Strategic Challenger Entry in a Federal System
~ Legislative Studies Quarterly
By Steven Rogers ~ Journal Page ~ Direct PDF Download
Abstract: Over a third of state legislators do not face challengers when seeking reelection. Existing analyses of state legislative contestation almost exclusively focus on the stable institutional features surrounding elections and ignore conditions that change between elections. I remedy this oversight by investigating how political contexts influence challenger entry. State legislators—particularly members of the governor’s party—more often face opposition during weak state economies, but the president’s copartisans are even more likely to receive a challenger when the president is unpopular. My findings suggest that both national- and state-level political conditions have an important impact on challengers’ entry strategies.

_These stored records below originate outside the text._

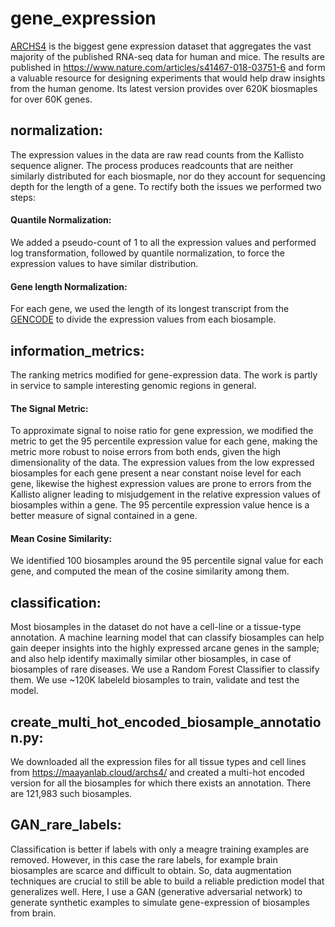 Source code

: # gene_expression
[ARCHS4](https://github.com/MaayanLab/archs4) is the biggest gene expression dataset that aggregates the vast majority of the published RNA-seq data for human and mice. The results are published in https://www.nature.com/articles/s41467-018-03751-6 and form a valuable resource for designing experiments that would help draw insights from the human genome. Its latest version provides over 620K biosmaples for over 60K genes.
## normalization:
The expression values in the data are raw read counts from the Kallisto sequence aligner. The process produces readcounts that are neither similarly distributed for each biosmaple, nor do they account for sequencing depth for the length of a gene. To rectify both the issues we performed two steps:
#### Quantile Normalization:
We added a pseudo-count of 1 to all the expression values and performed log transformation, followed by quantile normalization, to force the expression values to have similar distribution.
#### Gene length Normalization:
For each gene, we used the length of its longest transcript from the [GENCODE](https://www.gencodegenes.org/) to divide the expression values from each biosample.
## information_metrics:
The ranking metrics modified for gene-expression data. The work is partly in service to sample interesting genomic regions in general.
#### The Signal Metric:
To approximate signal to noise ratio for gene expression, we modified the metric to get the 95 percentile expression value for each gene, making the metric more robust to noise errors from both ends, given the high dimensionality of the data. The expression values from the low expressed biosamples for each gene present a near constant noise level for each gene, likewise the highest expression values are prone to errors from the Kallisto aligner leading to misjudgement in the relative expression values of biosamples within a gene. The 95 percentile expression value hence is a better measure of signal contained in a gene.
#### Mean Cosine Similarity:
We identified 100 biosamples around the 95 percentile signal value for each gene, and computed the mean of the cosine similarity among them.
## classification:
Most biosamples in the dataset do not have a cell-line or a tissue-type annotation. A machine learning model that can classify biosamples can help gain deeper insights into the highly expressed arcane genes in the sample; and also help identify maximally similar other biosamples, in case of biosamples of rare diseases. We use a Random Forest Classifier to classify them. We use ~120K labeleld biosamples to train, validate and test the model.
## create_multi_hot_encoded_biosample_annotation.py:
We downloaded all the expression files for all tissue types and cell lines from https://maayanlab.cloud/archs4/ and created a multi-hot encoded version for all the biosamples for which there exists an annotation. There are 121,983 such biosamples. 
## GAN_rare_labels:
Classification is better if labels with only a meagre training examples are removed. However, in this case the rare labels, for example brain biosamples are scarce and difficult to obtain. So, data augmentation techniques are crucial to still be able to build a reliable prediction model that generalizes well. Here, I use a GAN (generative adversarial network) to generate synthetic examples to simulate gene-expression of biosamples from brain. 
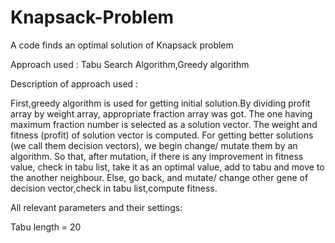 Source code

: # Knapsack-Problem

A code finds an optimal solution of Knapsack problem

Approach used : Tabu Search Algorithm,Greedy algorithm

Description of approach used :

First,greedy algorithm is used for getting initial solution.By dividing profit array by weight array, appropriate fraction array was got. The one having maximum fraction number is selected as a solution vector. The weight and fitness (profit) of solution vector is computed. For getting better solutions (we call them decision vectors), we begin change/ mutate them by an algorithm. So that, after mutation, if there is any improvement in fitness value, check in tabu list, take it as an optimal value, add to tabu and move to the another neighbour. Else, go back, and mutate/ change other gene of decision vector,check in tabu list,compute fitness.

All relevant parameters and their settings:

Tabu length = 20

The Responsiveness of Direct and Indirect Elections
~ Legislative Studies Quarterly
By Steven Rogers ~ Journal Page ~ Direct PDF Download
Abstract: Previous research argues the Seventeenth Amendment made Senate elections more responsive. To make this claim, existing work compares the vote-seat relationships of direct and indirect elections before and after the Seventeenth Amendment. I argue this approach is problematic because it does not account for regional variation and compares elections from different time periods using presidential instead of Senate vote. I overcome these problems by simulating indirect elections using state legislatures’ partisan compositions to evaluate the responsiveness of direct and indirect elections after the Seventeenth Amendment. With this counterfactual approach, my findings suggest direct elections are not necessary for electoral responsiveness.
Working Papers
Term Limits: Keeping Incumbents in Office
By Steven Rogers ~ Download
Abstract: Over twenty states enacted legislative term limits in the 1990s hoping to diminish the powers of incumbency. Term limits forced thousands of state legislators from office, but term limits’ effects on electoral completion are largely unclear. Prior research on single states provides mixed results and fails to consider how term limits affect competition within states. To provide a fuller understanding of how term limits affect state legislative competition, I investigate differences in challenger entry, challenger fundraising, and the incumbency advantage across states with and without term limits, and I uniquely assess the extent to which incumbents face weaker electoral competition as they approach their term limit. I discover that as incumbents approach their final term, they face weaker challengers and enjoy a larger incumbency advantage, suggesting potential opposition candidates strategically wait for seats opened by term limits.